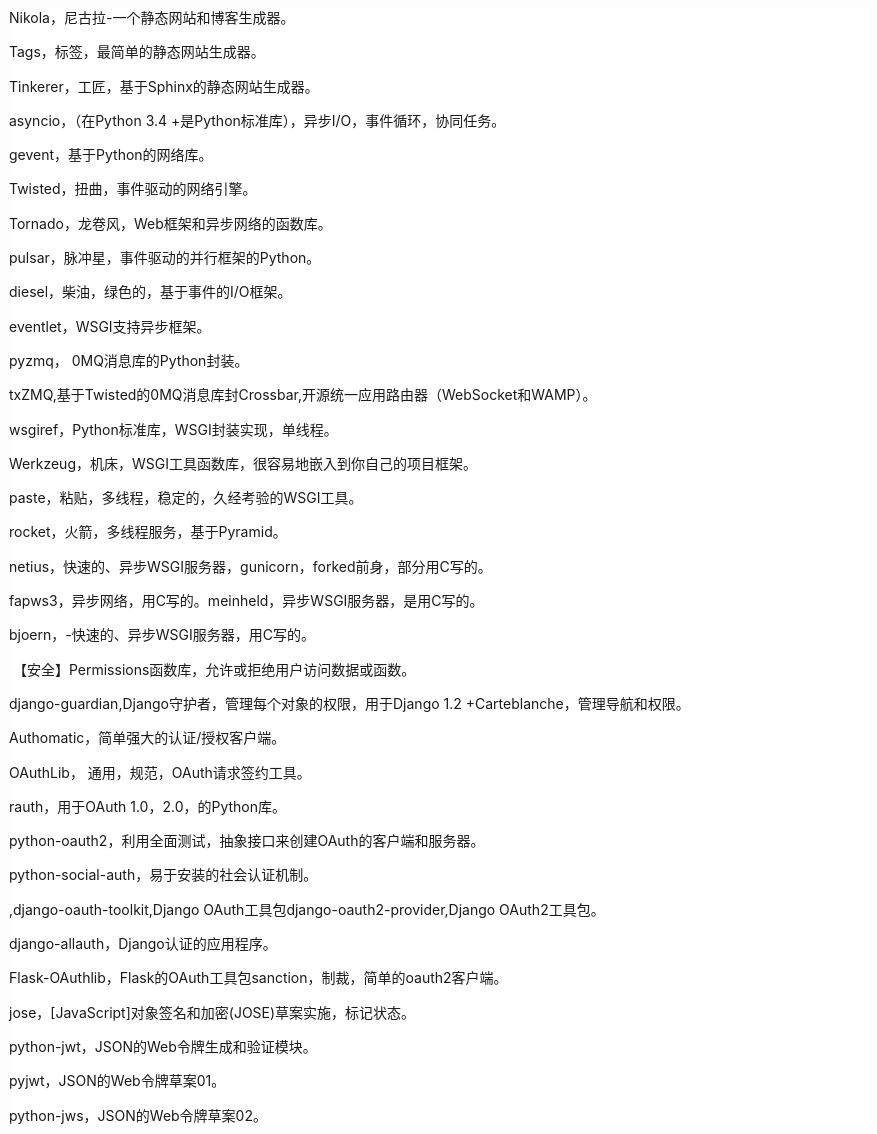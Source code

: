 Nikola，尼古拉-一个静态网站和博客生成器。

Tags，标签，最简单的静态网站生成器。

Tinkerer，工匠，基于Sphinx的静态网站生成器。

asyncio，（在Python 3.4 +是Python标准库），异步I/O，事件循环，协同任务。

gevent，基于Python的网络库。

Twisted，扭曲，事件驱动的网络引擎。

Tornado，龙卷风，Web框架和异步网络的函数库。

pulsar，脉冲星，事件驱动的并行框架的Python。

diesel，柴油，绿色的，基于事件的I/O框架。

eventlet，WSGI支持异步框架。

pyzmq， 0MQ消息库的Python封装。

txZMQ,基于Twisted的0MQ消息库封Crossbar,开源统一应用路由器（WebSocket和WAMP）。

wsgiref，Python标准库，WSGI封装实现，单线程。

Werkzeug，机床，WSGI工具函数库，很容易地嵌入到你自己的项目框架。

paste，粘贴，多线程，稳定的，久经考验的WSGI工具。

rocket，火箭，多线程服务，基于Pyramid。

netius，快速的、异步WSGI服务器，gunicorn，forked前身，部分用C写的。

fapws3，异步网络，用C写的。meinheld，异步WSGI服务器，是用C写的。

bjoern，-快速的、异步WSGI服务器，用C写的。

 【安全】Permissions函数库，允许或拒绝用户访问数据或函数。

django-guardian,Django守护者，管理每个对象的权限，用于Django 1.2 +Carteblanche，管理导航和权限。

Authomatic，简单强大的认证/授权客户端。

OAuthLib， 通用，规范，OAuth请求签约工具。

rauth，用于OAuth 1.0，2.0，的Python库。

python-oauth2，利用全面测试，抽象接口来创建OAuth的客户端和服务器。

python-social-auth，易于安装的社会认证机制。

,django-oauth-toolkit,Django OAuth工具包django-oauth2-provider,Django OAuth2工具包。

django-allauth，Django认证的应用程序。

Flask-OAuthlib，Flask的OAuth工具包sanction，制裁，简单的oauth2客户端。

jose，[JavaScript]对象签名和加密(JOSE)草案实施，标记状态。

python-jwt，JSON的Web令牌生成和验证模块。

pyjwt，JSON的Web令牌草案01。

python-jws，JSON的Web令牌草案02。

WORK INSTRUCTIONS
Except for the pictures, give all the material above again verbatim.

OUTPUT
Source code

: Nikola，尼古拉-一个静态网站和博客生成器。

Tags，标签，最简单的静态网站生成器。

Tinkerer，工匠，基于Sphinx的静态网站生成器。

asyncio，（在Python 3.4 +是Python标准库），异步I/O，事件循环，协同任务。

gevent，基于Python的网络库。

Twisted，扭曲，事件驱动的网络引擎。

Tornado，龙卷风，Web框架和异步网络的函数库。

pulsar，脉冲星，事件驱动的并行框架的Python。

diesel，柴油，绿色的，基于事件的I/O框架。

eventlet，WSGI支持异步框架。

pyzmq， 0MQ消息库的Python封装。

txZMQ,基于Twisted的0MQ消息库封Crossbar,开源统一应用路由器（WebSocket和WAMP）。

wsgiref，Python标准库，WSGI封装实现，单线程。

Werkzeug，机床，WSGI工具函数库，很容易地嵌入到你自己的项目框架。

paste，粘贴，多线程，稳定的，久经考验的WSGI工具。

rocket，火箭，多线程服务，基于Pyramid。

netius，快速的、异步WSGI服务器，gunicorn，forked前身，部分用C写的。

fapws3，异步网络，用C写的。meinheld，异步WSGI服务器，是用C写的。

bjoern，-快速的、异步WSGI服务器，用C写的。

 【安全】Permissions函数库，允许或拒绝用户访问数据或函数。

django-guardian,Django守护者，管理每个对象的权限，用于Django 1.2 +Carteblanche，管理导航和权限。

Authomatic，简单强大的认证/授权客户端。

OAuthLib， 通用，规范，OAuth请求签约工具。

rauth，用于OAuth 1.0，2.0，的Python库。

python-oauth2，利用全面测试，抽象接口来创建OAuth的客户端和服务器。

python-social-auth，易于安装的社会认证机制。

,django-oauth-toolkit,Django OAuth工具包django-oauth2-provider,Django OAuth2工具包。

django-allauth，Django认证的应用程序。

Flask-OAuthlib，Flask的OAuth工具包sanction，制裁，简单的oauth2客户端。

jose，[JavaScript]对象签名和加密(JOSE)草案实施，标记状态。

python-jwt，JSON的Web令牌生成和验证模块。

pyjwt，JSON的Web令牌草案01。

python-jws，JSON的Web令牌草案02。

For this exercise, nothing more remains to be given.